Оля ничего не замечала. На нее спустилось ровное спокойствие, необходимое в эту пору. И только Дима по прежнему жил в ее душе, жил как хозяин, который рано или поздно вернется в свой дом.

На другой день было воскресенье. Тарас подъехал на машине, посигналил, чтобы не застать женщин врасплох, потом вошел в домик.

— Здоровеньки булы! — сказал с широкой улыбкой. Потом подошел к Оле, раскрыл объятия и поцеловал ее.

— Примите мои поздравления, драгоценные Оля и Анюта. От чистого сердца. Я все обдумал. Я не вижу здесь никакой проблемы, я даже рад, я уверен, что все к лучшему, — воодушевленно «заякал» он, обращаясь к обеим. — Я буду любить, Оля, твоего ребенка, как люблю тебя. В общем, все решено. Я не тороплю тебя с ответом, ты сама поймешь, как все по-доброму устраивается. А сейчас я приглашаю вас в заповедник. Он в двадцати километрах отсюда по хорошей дороге. Поехали.

Анна Николаевна, слегка не выспавшаяся, согласилась от нечего делать. Пляж надоел, телевизор и подавно, а бесплатная экскурсия никогда не помешает. Она только пожалела, что нельзя позвать Костю. И неудобно, и некогда, у того сегодня гонки на водных лыжах, вчера был дельтаплан, завтра погружение с аквалангом. Вот как надо отдыхать!

Они уселись. Машина обогнула дворцовый корпус санатория, окруженный цветочными клумбами, промчалась по кипарисовой аллее, мимо лавровой рощи, и выехала на шоссе. Горячий ветерок гулял по салону, асфальт казался мокрым в знойном мареве. По обе стороны, на равнине тянулись виноградники, сады, угодья. Поля были скошены, зато в садах уборочная была в разгаре. Свернув вправо, Тарас повел машину по гладкой грунтовой дороге к обрывистым горам, белевшим над зеленой пологостью предгорий.

Оля молча сидела впереди. Тарас был для нее загадкой. Она не могла применить к себе его вдохновенного бескорыстия. «Он что-то придумал про меня и ошибается, а когда поймет, то разочаруется», — недоумевала она про себя.
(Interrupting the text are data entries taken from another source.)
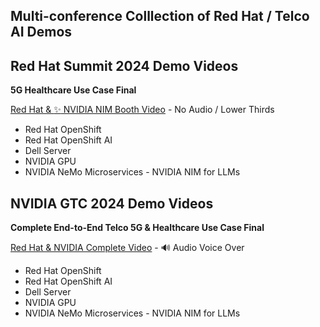 ## Multi-conference Colllection of Red Hat / Telco AI Demos

## Red Hat Summit 2024 Demo Videos

**5G Healthcare Use Case Final**

[Red Hat & :sparkles: NVIDIA NIM Booth Video](https://www.youtube.com/watch?v=JTBvfeHUL3g) - No Audio / Lower Thirds

- Red Hat OpenShift
- Red Hat OpenShift AI
- Dell Server
- NVIDIA GPU
- NVIDIA NeMo Microservices - NVIDIA NIM for LLMs


## NVIDIA GTC 2024 Demo Videos


**Complete End-to-End Telco 5G & Healthcare Use Case Final**


[Red Hat & NVIDIA Complete Video](https://www.youtube.com/watch?v=iEL5FSmGY0M) - :loud_sound: Audio Voice Over

- Red Hat OpenShift
- Red Hat OpenShift AI
- Dell Server
- NVIDIA GPU
- NVIDIA NeMo Microservices - NVIDIA NIM for LLMs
Заповедник не был окружен ни забором, ни сеткой. Это была зеленая каменистая долина между рядами круто падающих возвышенностей, с плоскими верхами, наклоненными все в одну сторону. «Квесты»- называл Тарас эти горы. Тяжелые черные птицы медленно кружили в воздухе на огромных крыльях и с размаху садились, словно падали, в траву между кустами.

— Это грифы, сказочные грифоны. Они известны с глубокой древности, часто упоминаются в легендах и мифах, встречаются на рисунках ваз, амфор, настенных росписях, даже на вышитых полотенцах, — тоном экскурсовода говорил Тарас, ведя своих гостей по тропинке. — Сейчас их осталось немного, всего шестьдесят пар. Мы охраняем, как можем. С непривычки они страшноваты и нравом свирепы, но мы их любим.